*** DATA FOR ANALYSIS ***
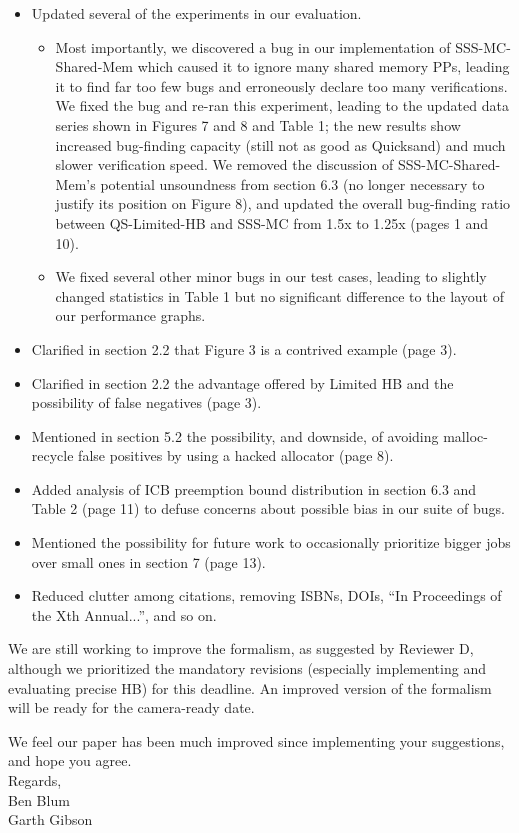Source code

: \documentclass{article}
\begin{document}
\begin{itemize}
	\item Updated several of the experiments in our evaluation.
		\begin{itemize}
			\item Most importantly, we discovered a bug in our implementation of SSS-MC-Shared-Mem which caused it to ignore many shared memory PPs, leading it to find far too few bugs and erroneously declare too many verifications.
		We fixed the bug and re-ran this experiment, leading to the updated data series shown in Figures 7 and 8 and Table 1;
		the new results show increased bug-finding capacity (still not as good as Quicksand) and much slower verification speed.
		We removed the discussion of SSS-MC-Shared-Mem's potential unsoundness from section 6.3 (no longer necessary to justify its position on Figure 8),
		and updated the overall bug-finding ratio between QS-Limited-HB and SSS-MC from 1.5x to 1.25x (pages 1 and 10).
			\item We fixed several other minor bugs in our test cases, leading to slightly changed statistics in Table 1 but no significant difference to the layout of our performance graphs.
		\end{itemize}
	\item Clarified in section 2.2 that Figure 3 is a contrived example (page 3).
	\item Clarified in section 2.2 the advantage offered by Limited HB and the possibility of false negatives (page 3).
	\item Mentioned in section 5.2 the possibility, and downside, of avoiding malloc-recycle false positives by using a hacked allocator (page 8).
	\item Added analysis of ICB preemption bound distribution in section 6.3 and Table 2 (page 11) to defuse concerns about possible bias in our suite of bugs.
	\item Mentioned the possibility for future work to occasionally prioritize bigger jobs over small ones in section 7 (page 13).
	\item Reduced clutter among citations, removing ISBNs, DOIs, ``In Proceedings of the Xth Annual...'', and so on.
\end{itemize}

We are still working to improve the formalism, as suggested by Reviewer D,
although we prioritized the mandatory revisions (especially implementing and evaluating precise HB) for this deadline.
An improved version of the formalism will be ready for the camera-ready date.

We feel our paper has been much improved since implementing your suggestions, and hope you agree.
\\

\noindent Regards,
\\

\noindent Ben Blum \\
Garth Gibson
\thispagestyle{empty}
\end{document}
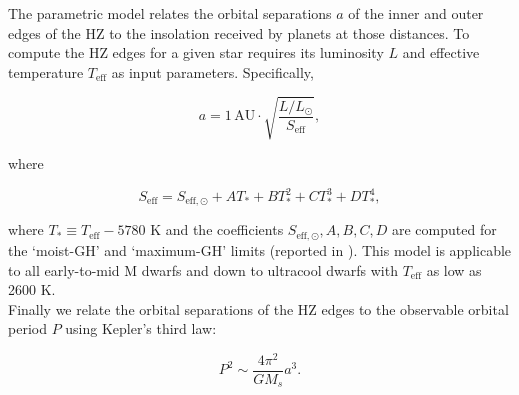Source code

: The parametric model \citep{kopparapu13} relates the orbital separations 
$a$ of the inner and outer edges of the HZ to the insolation received by planets 
at those distances. To compute the HZ edges for a given star requires its 
luminosity $L$ and effective temperature $T_{\mathrm{eff}}$ 
as input parameters. Specifically,

\begin{equation}
a = 1 \mathrm{\hspace{2pt} AU} \cdot \sqrt{\frac{L/L_{\odot}}{S_{\mathrm{eff}}}},
\end{equation}

\noindent where

\begin{equation}
S_{\mathrm{eff}} = S_{\mathrm{eff},\odot} + AT_* + BT_*^2 + CT_*^3 + DT_*^4,
\end{equation}

\noindent where $T_* \equiv T_{\mathrm{eff}}-5780$ K and the coefficients 
$S_{\mathrm{eff},\odot},A,B,C,D$ are computed for the `moist-GH' and `maximum-GH' 
limits (reported in \cite{kopparapu13}). This model is applicable to all 
early-to-mid M dwarfs and down to ultracool dwarfs with $T_{\mathrm{eff}}$ as 
low as 2600 K. \\

Finally we relate the orbital separations of the HZ edges to the observable 
orbital period $P$ using Kepler's third law:

\begin{equation}
P^2 \sim \frac{4 \pi^2}{G M_s} a^3.
\label{eq:keplersthird}
\end{equation}
\fi

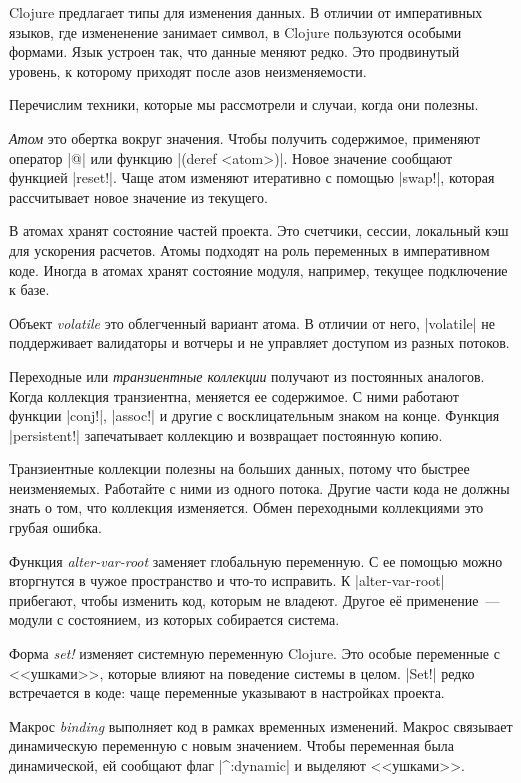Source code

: Clojure предлагает типы для изменения данных. В отличии от императивных языков,
где измененение занимает символ, в Clojure пользуются особыми формами. Язык
устроен так, что данные меняют редко. Это продвинутый уровень, к которому
приходят после азов неизменяемости.

Перечислим техники, которые мы рассмотрели и случаи, когда они полезны.

\emph{Атом} это обертка вокруг значения. Чтобы получить содержимое, применяют
оператор \spverb|@| или функцию \spverb|(deref <atom>)|. Новое значение сообщают
функцией \spverb|reset!|. Чаще атом изменяют итеративно с помощью
\spverb|swap!|, которая рассчитывает новое значение из текущего.

В атомах хранят состояние частей проекта. Это счетчики, сессии, локальный кэш
для ускорения расчетов. Атомы подходят на роль переменных в императивном
коде. Иногда в атомах хранят состояние модуля, например, текущее подключение к
базе.

Объект \emph{volatile} это облегченный вариант атома. В отличии от него,
\spverb|volatile| не поддерживает валидаторы и вотчеры и не управляет доступом
из разных потоков.

Переходные или \emph{транзиентные коллекции} получают из постоянных
аналогов. Когда коллекция транзиентна, меняется ее содержимое. С ними работают
функции \spverb|conj!|, \spverb|assoc!| и другие с восклицательным знаком на
конце. Функция \spverb|persistent!| запечатывает коллекцию и возвращает
постоянную копию.

Транзиентные коллекции полезны на больших данных, потому что быстрее
неизменяемых. Работайте с ними из одного потока. Другие части кода не должны
знать о том, что коллекция изменяется. Обмен переходными коллекциями это грубая
ошибка.

Функция \emph{alter-var-root} заменяет глобальную переменную. С ее помощью можно
вторгнутся в чужое пространство и что-то исправить. К \spverb|alter-var-root|
прибегают, чтобы изменить код, которым не владеют. Другое е\"{е} применение~---
модули с состоянием, из которых собирается система.

Форма \emph{set!} изменяет системную переменную Clojure. Это особые переменные с
<<ушками>>, которые влияют на поведение системы в целом. \spverb|Set!| редко
встречается в коде: чаще переменные указывают в настройках проекта.

Макрос \emph{binding} выполняет код в рамках временных изменений. Макрос
связывает динамическую переменную с новым значением. Чтобы переменная была
динамической, ей сообщают флаг \spverb|^:dynamic| и выделяют <<ушками>>.

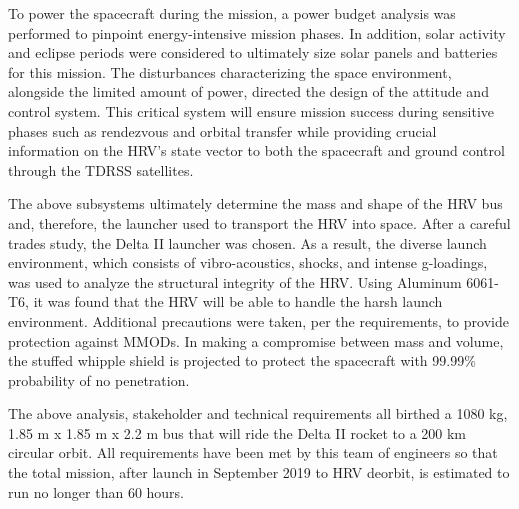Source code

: \documentclass[paper=letter, fontsize=11pt]{scrartcl} %
\numberwithin{equation}{section} %
\numberwithin{figure}{section} %
\numberwithin{table}{section} %
\begin{document}
To power the spacecraft during the mission, a power budget analysis was performed to pinpoint energy-intensive mission phases. In addition, solar activity and eclipse periods were considered to ultimately size solar panels and batteries for this mission. The disturbances characterizing the space environment, alongside the limited amount of power, directed the design of the attitude and control system. This critical system will ensure mission success during sensitive phases such as rendezvous and orbital transfer while providing crucial information on the HRV's state vector to both the spacecraft and ground control through the TDRSS satellites.

The above subsystems ultimately determine the mass and shape of the HRV bus and, therefore, the launcher used to transport the HRV into space. After a careful trades study, the Delta II launcher was chosen. As a result, the diverse launch environment, which consists of vibro-acoustics, shocks, and intense g-loadings, was used to analyze the structural integrity of the HRV. Using Aluminum 6061-T6, it was found that the HRV will be able to handle the harsh launch environment. Additional precautions were taken, per the requirements, to provide protection against MMODs. In making a compromise between mass and volume, the stuffed whipple shield is projected to protect the spacecraft with 99.99\% probability of no penetration.

The above analysis, stakeholder and technical requirements all birthed a 1080 kg, 1.85 m x 1.85 m x 2.2 m bus that will ride the Delta II rocket to a 200 km circular orbit.  All requirements have been met by this team of engineers so that the total mission, after launch in September 2019 to HRV deorbit, is estimated to run no longer than 60 hours.


{}


\newpage
\appendix

% 


\end{document}
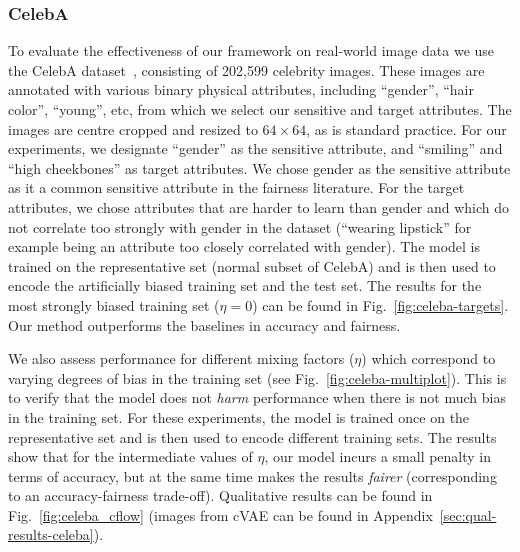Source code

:\subsubsection{CelebA}
To evaluate the effectiveness of our framework on real-world image data we use the CelebA dataset~\cite{liu2015faceattributes}, consisting of 202,599 celebrity images.
These images are annotated with various binary physical  attributes, including ``gender'', ``hair color'', ``young'', etc, from which we  select our sensitive and target attributes.
The images are centre cropped and resized to $64\times64$, as is standard practice.
For our experiments, we designate ``gender'' as the sensitive attribute,
and ``smiling'' and ``high cheekbones'' as target attributes.
We chose gender as the sensitive attribute as it a common sensitive attribute in the fairness literature.
For the target attributes, we chose attributes that are harder to learn than gender and which do not correlate too strongly with gender in the dataset
(``wearing lipstick'' for example being an attribute too closely correlated with gender).
The model is trained on the representative set (normal subset of CelebA)
and is then used to encode the artificially biased training set and the test set.
The results for the most strongly biased training set ($\eta=0$) can be found in Fig.~\ref{fig:celeba-targets}.
Our method outperforms the baselines in accuracy and fairness.

We also assess performance for different mixing factors ($\eta$) which correspond to varying degrees of bias in the training set
(see Fig.~\ref{fig:celeba-multiplot}).
This is to verify that the model does not \emph{harm} performance when there is not much bias in the training set.
For these experiments, the model is trained once on the representative set and is then used to encode different training sets.
The results show that for the intermediate values of $\eta$, our model incurs a small penalty in terms of accuracy,
but at the same time makes the results \emph{fairer} (corresponding to an accuracy-fairness trade-off). Qualitative results can be found in Fig.~\ref{fig:celeba_cflow} (images from cVAE can be found in Appendix~\ref{sec:qual-results-celeba}).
*** End of DATA FOR ANALYSIS ***
Exactly the lines from the top of the entries through the line with "We fixed the", inclusive, must be given again, with every picture omitted.

→ RESPONSE BOX:
Source code

: \documentclass{article}
\begin{document}
\begin{itemize}
	\item Updated several of the experiments in our evaluation.
		\begin{itemize}
			\item Most importantly, we discovered a bug in our implementation of SSS-MC-Shared-Mem which caused it to ignore many shared memory PPs, leading it to find far too few bugs and erroneously declare too many verifications.
		We fixed the bug and re-ran this experiment, leading to the updated data series shown in Figures 7 and 8 and Table 1;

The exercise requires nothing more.